• Try it:
Once you have read the entries, please say how many lines hold the string "options", giving the number only.

• Supplied data:
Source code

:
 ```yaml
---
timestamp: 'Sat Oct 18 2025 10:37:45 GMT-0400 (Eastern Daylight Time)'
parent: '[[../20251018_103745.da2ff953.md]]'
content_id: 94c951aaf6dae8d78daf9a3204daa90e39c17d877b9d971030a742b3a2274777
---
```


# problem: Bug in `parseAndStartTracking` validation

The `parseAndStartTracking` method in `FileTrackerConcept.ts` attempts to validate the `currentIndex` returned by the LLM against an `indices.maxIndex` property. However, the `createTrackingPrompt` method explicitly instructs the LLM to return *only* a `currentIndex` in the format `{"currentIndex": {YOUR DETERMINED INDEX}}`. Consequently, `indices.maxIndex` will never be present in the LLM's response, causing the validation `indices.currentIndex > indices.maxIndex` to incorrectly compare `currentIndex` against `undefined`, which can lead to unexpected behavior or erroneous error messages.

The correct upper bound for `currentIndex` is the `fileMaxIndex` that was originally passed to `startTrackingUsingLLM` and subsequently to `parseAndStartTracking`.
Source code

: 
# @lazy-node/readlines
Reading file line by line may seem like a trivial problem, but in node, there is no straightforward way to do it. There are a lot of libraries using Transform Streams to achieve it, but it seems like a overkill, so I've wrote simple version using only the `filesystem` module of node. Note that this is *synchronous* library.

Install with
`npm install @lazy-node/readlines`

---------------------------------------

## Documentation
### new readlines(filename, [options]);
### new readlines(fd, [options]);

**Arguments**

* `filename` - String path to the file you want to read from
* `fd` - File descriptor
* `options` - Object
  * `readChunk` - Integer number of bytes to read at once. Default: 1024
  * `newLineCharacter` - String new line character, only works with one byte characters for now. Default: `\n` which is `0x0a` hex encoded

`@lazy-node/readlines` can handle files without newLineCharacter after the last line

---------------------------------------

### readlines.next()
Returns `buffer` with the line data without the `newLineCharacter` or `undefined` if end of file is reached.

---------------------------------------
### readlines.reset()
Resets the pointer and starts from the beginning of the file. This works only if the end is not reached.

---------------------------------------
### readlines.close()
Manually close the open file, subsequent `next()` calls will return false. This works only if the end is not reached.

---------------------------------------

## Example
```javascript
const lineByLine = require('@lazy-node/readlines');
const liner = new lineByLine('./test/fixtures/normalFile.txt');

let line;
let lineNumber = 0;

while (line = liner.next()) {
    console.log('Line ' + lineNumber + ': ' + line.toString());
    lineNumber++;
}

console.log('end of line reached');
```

• Exercise solution:
3